Et, soudain, il commença à s’agiter dans son sommeil en poussant de petits geignements blessés et, incapable de le supporter, je portai ma main valide dans sa crinière épaisse et ondulée que je me mis à caresser pour l’apaiser. Je lui murmurai que ça allait, que tout allait s’arranger, jusqu’à ce qu’il se soit calmé. Comme mon père, des semaines plus tôt, je mentais. Lorsque je fus certaine qu’il était retombé dans un profond sommeil je le quittai, en prenant soin de laisser la porte de sa chambre entrouverte, avant de rejoindre mon père. Je trouvai ce dernier dans la position exacte dans laquelle je l’avais laissé, alors qu’il traçait du pouce avec une tendresse absente le front de sa femme, sur laquelle il avait les yeux braqués. Le plateau était toujours là où je l’avais posé, intact, mais je m’abstins de le faire remarquer. Je retrouvai simplement ma place précédente et me forçai à avaler quelques bouchées de mon sandwich, que j’abandonnai vite lorsque mon estomac commença à protester. Les minutes s’égrainèrent, mais contrairement aux heures précédentes, je fus incapable d’en supporter la lourdeur étouffante.

— Je serai en bas, j’avisai mon père même si je n’étais pas certaine qu’il m’ait entendue, avant de me précipiter hors de la pièce en silence. Je ne m’arrêtai que lorsque j’eus atteint la dernière marche de l’escalier sur laquelle je m’écroulai pesamment. J’enroulai mes bras autour de mes jambes en faisant attention à ne pas bousculer mon membre blessé et me cachai le visage entre eux ; puis je respirai. Je respirai simplement alors que la longue attente se poursuivait.
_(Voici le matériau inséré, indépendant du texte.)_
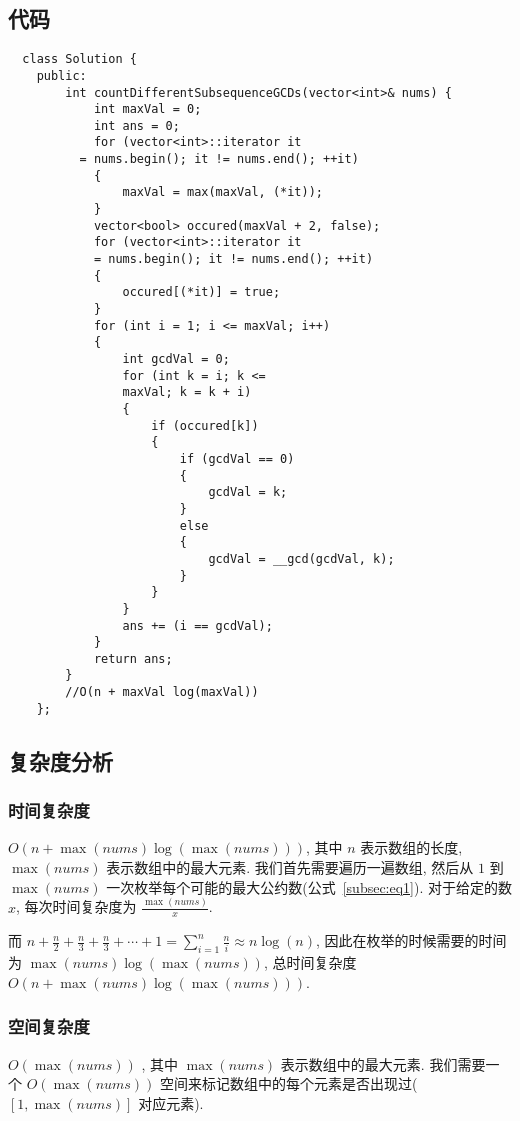 \documentclass[12pt]{ctexart}
\begin{document}
\subsection{代码}
\begin{verbatim}
  class Solution {
    public:
        int countDifferentSubsequenceGCDs(vector<int>& nums) {
            int maxVal = 0;
            int ans = 0;
            for (vector<int>::iterator it
          = nums.begin(); it != nums.end(); ++it)
            {
                maxVal = max(maxVal, (*it));
            }
            vector<bool> occured(maxVal + 2, false);
            for (vector<int>::iterator it 
            = nums.begin(); it != nums.end(); ++it)
            {
                occured[(*it)] = true;
            }
            for (int i = 1; i <= maxVal; i++)
            {
                int gcdVal = 0;
                for (int k = i; k <= 
                maxVal; k = k + i)
                {
                    if (occured[k])
                    {
                        if (gcdVal == 0)
                        { 
                            gcdVal = k;
                        }
                        else
                        {
                            gcdVal = __gcd(gcdVal, k);
                        }
                    }
                }
                ans += (i == gcdVal);
            }
            return ans;
        }
        //O(n + maxVal log(maxVal))
    };
\end{verbatim}

\subsection{复杂度分析}
\subsubsection{时间复杂度}
$O(n + \max(nums)\log(\max(nums)))$, 其中 $n$ 表示数组的长度, $\max(nums)$ 表示数组中的最大元素. 我们首先需要遍历一遍数组, 然后从 $1$ 到 $\max(nums)$ 一次枚举每个可能的最大公约数(公式~\eqref{subsec:eq1}). 对于给定的数 $x$, 每次时间复杂度为 $\displaystyle \frac{\max(nums)}{x}$.

而 $\displaystyle n + \frac{n}{2} + \frac{n}{3} + \frac{n}{3} + \cdots + 1 = \sum_{i = 1}^{n} \frac{n}{i} \approx n\log(n)$, 因此在枚举的时候需要的时间为 $\max(nums)\log(\max(nums))$, 总时间复杂度 $O(n + \max(nums)\log(\max(nums)))$.

\subsubsection{空间复杂度}
$O(\max(nums))$ , 其中 $\max(nums)$ 表示数组中的最大元素. 我们需要一个 $O(\max(nums))$ 空间来标记数组中的每个元素是否出现过($[1, \max(nums)]$ 对应元素).
\end{document}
Beaucoup plus tard, du moins il me semblait, j’entendis les pas de mon père se diriger vers moi, avant d’ouïr le craquement familiers des marches qui me signalaient qu’il se rapprochait. Je déliai mes membres courbaturés d’être restés si longtemps dans la même position et me retournai pour le regarder. Il ne me dit que trois mots avant de se détourner.

— Elle est réveillée.

Je me redressai pour le suivre alors qu’il avait déjà disparu à l’angle du mur à l’étage et me dirigeai à nouveau vers la suite parentale. Là, la porte était grande ouverte et maman se tenait assise dans son lit, assistée de deux oreillers. Lorsqu’elle me vit elle m’adressa un sourire maladif mais sincère et dans son regard, pour la première fois depuis des jours, il y avait une lueur de conscience. Je dépassai mon père qui s’éloigna pour aller trouver mon frère, afin de nous laisser un semblant d’intimité.

— Salut maman, je l’abordai dans un murmure en agitant la main, amorphe et désemparée.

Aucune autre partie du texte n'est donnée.